(Saved data entries)
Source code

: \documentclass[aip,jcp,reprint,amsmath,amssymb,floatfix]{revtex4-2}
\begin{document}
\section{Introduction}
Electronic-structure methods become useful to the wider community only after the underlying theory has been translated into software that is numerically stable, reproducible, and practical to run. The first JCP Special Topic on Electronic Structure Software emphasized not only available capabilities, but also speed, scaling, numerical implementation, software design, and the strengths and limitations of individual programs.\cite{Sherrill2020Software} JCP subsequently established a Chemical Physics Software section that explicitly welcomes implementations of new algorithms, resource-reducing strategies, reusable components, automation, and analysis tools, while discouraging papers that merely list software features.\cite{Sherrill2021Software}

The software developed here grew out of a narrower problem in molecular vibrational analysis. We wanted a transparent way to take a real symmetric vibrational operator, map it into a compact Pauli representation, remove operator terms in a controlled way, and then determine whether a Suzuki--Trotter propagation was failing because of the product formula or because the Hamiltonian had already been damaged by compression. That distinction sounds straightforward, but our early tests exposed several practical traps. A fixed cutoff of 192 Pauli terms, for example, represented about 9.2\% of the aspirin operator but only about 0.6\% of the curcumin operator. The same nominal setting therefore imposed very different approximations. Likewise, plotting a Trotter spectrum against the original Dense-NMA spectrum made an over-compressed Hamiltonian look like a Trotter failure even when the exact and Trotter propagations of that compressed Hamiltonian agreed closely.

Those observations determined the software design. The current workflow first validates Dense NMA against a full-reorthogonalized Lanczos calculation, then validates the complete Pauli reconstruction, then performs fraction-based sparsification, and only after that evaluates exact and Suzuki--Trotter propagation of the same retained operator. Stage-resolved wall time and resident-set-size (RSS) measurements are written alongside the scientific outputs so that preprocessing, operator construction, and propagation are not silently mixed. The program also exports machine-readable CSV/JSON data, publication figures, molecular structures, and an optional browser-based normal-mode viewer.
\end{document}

**Task prompt:** The records are to be duplicated in full, with every word kept exactly.

**Reply:**
Source code

: \documentclass[aip,jcp,reprint,amsmath,amssymb,floatfix]{revtex4-2}
\begin{document}
\section{Introduction}
Electronic-structure methods become useful to the wider community only after the underlying theory has been translated into software that is numerically stable, reproducible, and practical to run. The first JCP Special Topic on Electronic Structure Software emphasized not only available capabilities, but also speed, scaling, numerical implementation, software design, and the strengths and limitations of individual programs.\cite{Sherrill2020Software} JCP subsequently established a Chemical Physics Software section that explicitly welcomes implementations of new algorithms, resource-reducing strategies, reusable components, automation, and analysis tools, while discouraging papers that merely list software features.\cite{Sherrill2021Software}

The software developed here grew out of a narrower problem in molecular vibrational analysis. We wanted a transparent way to take a real symmetric vibrational operator, map it into a compact Pauli representation, remove operator terms in a controlled way, and then determine whether a Suzuki--Trotter propagation was failing because of the product formula or because the Hamiltonian had already been damaged by compression. That distinction sounds straightforward, but our early tests exposed several practical traps. A fixed cutoff of 192 Pauli terms, for example, represented about 9.2\% of the aspirin operator but only about 0.6\% of the curcumin operator. The same nominal setting therefore imposed very different approximations. Likewise, plotting a Trotter spectrum against the original Dense-NMA spectrum made an over-compressed Hamiltonian look like a Trotter failure even when the exact and Trotter propagations of that compressed Hamiltonian agreed closely.

Those observations determined the software design. The current workflow first validates Dense NMA against a full-reorthogonalized Lanczos calculation, then validates the complete Pauli reconstruction, then performs fraction-based sparsification, and only after that evaluates exact and Suzuki--Trotter propagation of the same retained operator. Stage-resolved wall time and resident-set-size (RSS) measurements are written alongside the scientific outputs so that preprocessing, operator construction, and propagation are not silently mixed. The program also exports machine-readable CSV/JSON data, publication figures, molecular structures, and an optional browser-based normal-mode viewer.
\end{document}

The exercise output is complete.